* **Problem details**: Wherever the listing holds a picture, leave it out, and copy the remainder exactly.

* **Available data**:
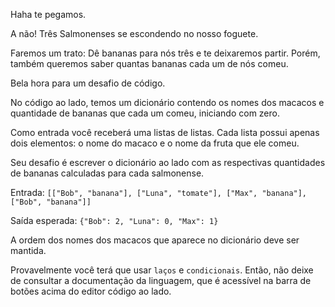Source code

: <Image picture='salmonense-capturando-banana.jpg'>Haha te pegamos.</Image>

<Text picture='panda-espantado.jpg'>A não! Três Salmonenses se escondendo no nosso foguete.</Text>

<Image picture='salmonense-dando-tchau.jpg'>Faremos um trato: Dê bananas para nós três e te deixaremos partir. Porém, também queremos saber quantas bananas cada um de nós comeu.</Image>

<Text picture='panda-fazendo-coracao.jpg'>Bela hora para um desafio de código.</Text>

<Text picture='panda-segurando-bambu-de-pe.jpg'>No código ao lado, temos um dicionário contendo os nomes dos macacos e quantidade de bananas que cada um comeu, iniciando com zero.</Text>

<Quote picture='panda-oferecendo-bambu.jpg'>Como entrada você receberá uma listas de listas. Cada lista possui apenas dois elementos: o nome do macaco e o nome da fruta que ele comeu.</Quote>

<Text picture='panda-oferecendo-bambu.jpg'>Seu desafio é escrever o dicionário ao lado com as respectivas quantidades de bananas calculadas para cada salmonense.</Text>

<Quote picture='panda-olhando-de-lado.jpg' title='Exemplo'>Entrada: `[["Bob", "banana"], ["Luna", "tomate"], ["Max", "banana"], ["Bob", "banana"]]`</Quote>

<Quote picture='panda-olhando-de-lado.jpg'>Saída esperada: `{"Bob": 2, "Luna": 0, "Max": 1}`</Quote>

<Alert picture='panda-piscando-sentado.jpg' title='Atenção'>A ordem dos nomes dos macacos que aparece no dicionário deve ser mantida.</Alert>

<Alert picture='panda-piscando-sentado.jpg'>Provavelmente você terá que usar `laços` e `condicionais`. Então, não deixe de consultar a documentação da linguagem, que é acessível na barra de botões acima do editor código ao lado.</Alert>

* **Worked solution**:
Source code

: <Image picture='salmonense-capturando-banana.jpg'>Haha te pegamos.</Image>

<Text picture='panda-espantado.jpg'>A não! Três Salmonenses se escondendo no nosso foguete.</Text>

<Image picture='salmonense-dando-tchau.jpg'>Faremos um trato: Dê bananas para nós três e te deixaremos partir. Porém, também queremos saber quantas bananas cada um de nós comeu.</Image>

<Text picture='panda-fazendo-coracao.jpg'>Bela hora para um desafio de código.</Text>

<Text picture='panda-segurando-bambu-de-pe.jpg'>No código ao lado, temos um dicionário contendo os nomes dos macacos e quantidade de bananas que cada um comeu, iniciando com zero.</Text>

<Quote picture='panda-oferecendo-bambu.jpg'>Como entrada você receberá uma listas de listas. Cada lista possui apenas dois elementos: o nome do macaco e o nome da fruta que ele comeu.</Quote>

<Text picture='panda-oferecendo-bambu.jpg'>Seu desafio é escrever o dicionário ao lado com as respectivas quantidades de bananas calculadas para cada salmonense.</Text>

<Quote picture='panda-olhando-de-lado.jpg' title='Exemplo'>Entrada: `[["Bob", "banana"], ["Luna", "tomate"], ["Max", "banana"], ["Bob", "banana"]]`</Quote>

<Quote picture='panda-olhando-de-lado.jpg'>Saída esperada: `{"Bob": 2, "Luna": 0, "Max": 1}`</Quote>

<Alert picture='panda-piscando-sentado.jpg' title='Atenção'>A ordem dos nomes dos macacos que aparece no dicionário deve ser mantida.</Alert>

<Alert picture='panda-piscando-sentado.jpg'>Provavelmente você terá que usar `laços` e `condicionais`. Então, não deixe de consultar a documentação da linguagem, que é acessível na barra de botões acima do editor código ao lado.</Alert>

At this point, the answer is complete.